What does it mean to go viral in the modern age? At one point in time, the Cinnamon Challenge was revolutionary, and one of the reasons it spread so quickly was because of how reproducible it was — everyone has a spoon and a vial of cinnamon in their cabinets. But as we graduated from eating cinnamon to chugging gallons of milk and eating Tide pods, what qualifies as unique enough to grab attention has become more and more extreme. Before, it was sucking on shot glasses to get Kylie Jenner’s lips. Now, Internet creators — the very people who jump-started the “challenge” trends that ruled the web five years ago — are going to absurd lengths in their attempts to stay relevant.
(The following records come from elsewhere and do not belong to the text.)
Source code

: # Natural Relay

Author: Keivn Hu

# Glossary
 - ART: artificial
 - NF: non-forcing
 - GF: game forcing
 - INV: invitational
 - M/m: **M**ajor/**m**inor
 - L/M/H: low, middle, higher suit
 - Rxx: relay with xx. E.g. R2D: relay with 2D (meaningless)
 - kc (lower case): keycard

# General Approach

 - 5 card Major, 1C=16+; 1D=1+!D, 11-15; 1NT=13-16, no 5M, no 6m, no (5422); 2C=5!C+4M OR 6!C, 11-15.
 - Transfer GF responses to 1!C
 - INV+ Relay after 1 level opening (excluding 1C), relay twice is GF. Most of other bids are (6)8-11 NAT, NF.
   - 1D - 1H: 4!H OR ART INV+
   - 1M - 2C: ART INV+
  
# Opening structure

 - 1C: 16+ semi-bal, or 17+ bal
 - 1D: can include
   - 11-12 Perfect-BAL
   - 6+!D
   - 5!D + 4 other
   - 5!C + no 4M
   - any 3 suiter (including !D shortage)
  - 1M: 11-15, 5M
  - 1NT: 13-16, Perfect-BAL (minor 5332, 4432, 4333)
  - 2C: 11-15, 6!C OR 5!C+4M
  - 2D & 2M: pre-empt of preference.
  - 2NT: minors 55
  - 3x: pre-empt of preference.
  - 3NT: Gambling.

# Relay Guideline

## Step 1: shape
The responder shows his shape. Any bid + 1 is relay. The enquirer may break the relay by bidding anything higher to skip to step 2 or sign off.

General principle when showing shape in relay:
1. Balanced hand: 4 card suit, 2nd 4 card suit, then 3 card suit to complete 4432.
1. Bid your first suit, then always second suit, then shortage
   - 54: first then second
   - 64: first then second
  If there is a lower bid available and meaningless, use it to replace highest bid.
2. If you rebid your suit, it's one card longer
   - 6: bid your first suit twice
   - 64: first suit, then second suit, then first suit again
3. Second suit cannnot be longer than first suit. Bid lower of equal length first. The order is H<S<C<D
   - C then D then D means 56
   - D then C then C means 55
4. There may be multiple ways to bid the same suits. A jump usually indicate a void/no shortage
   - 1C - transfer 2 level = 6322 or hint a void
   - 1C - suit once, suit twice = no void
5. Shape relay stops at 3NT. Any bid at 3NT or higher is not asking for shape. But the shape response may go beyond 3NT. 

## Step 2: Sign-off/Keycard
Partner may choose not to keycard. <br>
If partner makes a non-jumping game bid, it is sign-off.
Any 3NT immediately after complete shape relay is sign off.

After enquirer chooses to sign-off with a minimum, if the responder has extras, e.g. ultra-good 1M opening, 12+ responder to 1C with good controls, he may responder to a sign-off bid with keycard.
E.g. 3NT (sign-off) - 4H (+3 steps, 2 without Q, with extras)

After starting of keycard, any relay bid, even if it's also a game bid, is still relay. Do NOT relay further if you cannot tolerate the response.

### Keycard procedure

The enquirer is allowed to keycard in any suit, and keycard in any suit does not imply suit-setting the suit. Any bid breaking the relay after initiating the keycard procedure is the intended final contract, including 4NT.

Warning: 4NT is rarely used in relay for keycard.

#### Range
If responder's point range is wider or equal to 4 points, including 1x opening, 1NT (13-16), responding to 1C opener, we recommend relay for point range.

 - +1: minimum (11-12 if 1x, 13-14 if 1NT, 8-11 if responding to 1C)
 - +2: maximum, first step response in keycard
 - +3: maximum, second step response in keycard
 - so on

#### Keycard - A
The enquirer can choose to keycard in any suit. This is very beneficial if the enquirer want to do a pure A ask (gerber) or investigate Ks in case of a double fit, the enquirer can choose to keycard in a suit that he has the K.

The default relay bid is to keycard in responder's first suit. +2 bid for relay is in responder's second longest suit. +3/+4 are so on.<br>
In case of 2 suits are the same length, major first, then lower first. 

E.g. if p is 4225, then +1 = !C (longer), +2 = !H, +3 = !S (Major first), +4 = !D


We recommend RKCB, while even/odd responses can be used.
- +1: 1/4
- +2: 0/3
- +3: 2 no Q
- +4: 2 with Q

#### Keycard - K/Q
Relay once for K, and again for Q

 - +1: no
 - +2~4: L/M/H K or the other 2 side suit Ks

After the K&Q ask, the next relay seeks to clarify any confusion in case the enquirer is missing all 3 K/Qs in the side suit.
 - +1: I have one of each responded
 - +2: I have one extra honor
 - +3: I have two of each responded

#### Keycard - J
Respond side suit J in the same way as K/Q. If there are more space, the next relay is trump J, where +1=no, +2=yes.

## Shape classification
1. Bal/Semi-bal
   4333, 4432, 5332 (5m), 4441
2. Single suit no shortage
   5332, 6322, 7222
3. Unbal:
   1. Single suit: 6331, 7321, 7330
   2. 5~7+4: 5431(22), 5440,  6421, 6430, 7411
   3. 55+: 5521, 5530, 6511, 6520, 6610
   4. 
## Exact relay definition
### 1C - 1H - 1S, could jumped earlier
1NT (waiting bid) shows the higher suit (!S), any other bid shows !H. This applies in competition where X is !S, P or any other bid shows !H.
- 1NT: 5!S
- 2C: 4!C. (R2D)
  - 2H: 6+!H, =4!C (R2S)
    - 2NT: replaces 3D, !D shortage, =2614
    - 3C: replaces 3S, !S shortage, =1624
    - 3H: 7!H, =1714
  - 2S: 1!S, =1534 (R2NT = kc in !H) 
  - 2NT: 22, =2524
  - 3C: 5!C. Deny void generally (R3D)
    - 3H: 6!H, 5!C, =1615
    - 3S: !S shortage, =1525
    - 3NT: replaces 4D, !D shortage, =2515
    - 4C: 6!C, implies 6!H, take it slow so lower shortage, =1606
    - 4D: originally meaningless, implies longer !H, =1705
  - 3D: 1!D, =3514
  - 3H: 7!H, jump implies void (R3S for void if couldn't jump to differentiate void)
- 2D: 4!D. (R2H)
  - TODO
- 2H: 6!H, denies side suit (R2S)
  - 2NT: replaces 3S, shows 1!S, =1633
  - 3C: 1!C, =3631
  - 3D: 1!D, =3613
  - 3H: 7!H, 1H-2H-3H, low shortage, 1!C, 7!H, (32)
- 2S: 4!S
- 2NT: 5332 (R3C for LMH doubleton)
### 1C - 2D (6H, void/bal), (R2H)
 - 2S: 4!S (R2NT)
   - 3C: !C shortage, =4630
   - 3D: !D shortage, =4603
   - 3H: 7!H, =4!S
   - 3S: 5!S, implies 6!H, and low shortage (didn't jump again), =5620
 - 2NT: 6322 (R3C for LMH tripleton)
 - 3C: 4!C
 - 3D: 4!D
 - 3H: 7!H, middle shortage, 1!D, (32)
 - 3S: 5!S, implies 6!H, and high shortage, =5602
One of YouTube’s calling cards is its bite-sized content and the variety of styles available. Movies demand at least an hour and a half of sustained attention in order for all the plot devices to hit where it counts while TV shows require even more of a time commitment from viewers, not to mention that episodes usually follow a strict linearity. For now, YouTube music is just another way the platform has evolved to assimilate new versions of media. But as with nearly all trends in the world, there will be a point of oversaturation, which raises the question of what comes next. Then again, there was a time where it was impossible to make a career out of recording your everyday life — and if something as banal as vlogging can become mainstream, then so can anything else, really.